*RECORDS SUPPLIED*:
☆ ☆ ☆ ☆ ☆

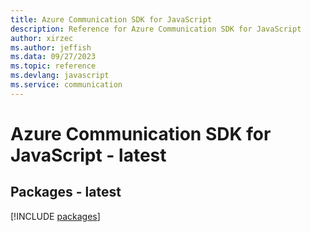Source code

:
 ```yaml
---
title: Azure Communication SDK for JavaScript
description: Reference for Azure Communication SDK for JavaScript
author: xirzec
ms.author: jeffish
ms.data: 09/27/2023
ms.topic: reference
ms.devlang: javascript
ms.service: communication
---
```

# Azure Communication SDK for JavaScript - latest
## Packages - latest
[!INCLUDE [packages](communication-index.md)]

☆ ☆ ☆ ☆ ☆

*YOUR ASSIGNMENT*: Once the pictures are set aside, transcribe the remaining lines above exactly.

*TASK ANSWER*:
Source code

:
 ```yaml
---
title: Azure Communication SDK for JavaScript
description: Reference for Azure Communication SDK for JavaScript
author: xirzec
ms.author: jeffish
ms.data: 09/27/2023
ms.topic: reference
ms.devlang: javascript
ms.service: communication
---
```

# Azure Communication SDK for JavaScript - latest
## Packages - latest
[!INCLUDE [packages](communication-index.md)]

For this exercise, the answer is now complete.